**Task prompt:** When a line below holds the string "name", show that line.

━━━━━ Listed entries ━━━━━

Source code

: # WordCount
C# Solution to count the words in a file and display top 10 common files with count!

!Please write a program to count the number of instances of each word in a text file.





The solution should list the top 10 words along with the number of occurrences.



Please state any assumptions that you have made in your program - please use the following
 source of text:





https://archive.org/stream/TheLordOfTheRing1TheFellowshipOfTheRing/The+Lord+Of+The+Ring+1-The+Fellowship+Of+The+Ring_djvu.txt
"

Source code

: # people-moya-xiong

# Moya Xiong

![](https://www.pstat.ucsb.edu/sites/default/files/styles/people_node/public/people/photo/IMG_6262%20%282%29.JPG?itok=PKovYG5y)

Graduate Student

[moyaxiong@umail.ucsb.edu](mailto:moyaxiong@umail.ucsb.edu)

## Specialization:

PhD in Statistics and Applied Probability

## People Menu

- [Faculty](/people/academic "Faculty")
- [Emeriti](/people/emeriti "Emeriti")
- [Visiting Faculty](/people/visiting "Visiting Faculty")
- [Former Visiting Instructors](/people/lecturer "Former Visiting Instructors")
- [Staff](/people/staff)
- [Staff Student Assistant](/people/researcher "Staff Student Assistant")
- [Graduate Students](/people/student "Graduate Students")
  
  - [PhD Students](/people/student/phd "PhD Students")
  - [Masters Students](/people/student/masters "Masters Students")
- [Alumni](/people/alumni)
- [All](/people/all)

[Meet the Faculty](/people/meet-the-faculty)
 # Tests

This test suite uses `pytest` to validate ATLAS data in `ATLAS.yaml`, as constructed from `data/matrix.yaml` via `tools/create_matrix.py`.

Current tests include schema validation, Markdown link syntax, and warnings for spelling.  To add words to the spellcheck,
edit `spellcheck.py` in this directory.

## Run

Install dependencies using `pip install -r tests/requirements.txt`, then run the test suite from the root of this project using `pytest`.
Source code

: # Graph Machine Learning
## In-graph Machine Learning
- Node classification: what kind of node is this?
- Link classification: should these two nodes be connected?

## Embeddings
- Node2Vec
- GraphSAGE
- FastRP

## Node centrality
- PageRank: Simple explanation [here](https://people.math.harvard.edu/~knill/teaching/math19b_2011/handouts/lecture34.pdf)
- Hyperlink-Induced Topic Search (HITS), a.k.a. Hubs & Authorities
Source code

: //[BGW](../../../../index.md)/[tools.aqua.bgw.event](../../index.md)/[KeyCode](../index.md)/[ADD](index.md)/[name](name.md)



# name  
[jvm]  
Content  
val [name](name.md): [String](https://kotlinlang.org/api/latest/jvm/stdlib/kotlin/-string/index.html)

━━━━━

**Output below:**
: //[BGW](../../../../index.md)/[tools.aqua.bgw.event](../../index.md)/[KeyCode](../index.md)/[ADD](index.md)/[name](name.md)
# name  
val [name](name.md): [String](https://kotlinlang.org/api/latest/jvm/stdlib/kotlin/-string/index.html)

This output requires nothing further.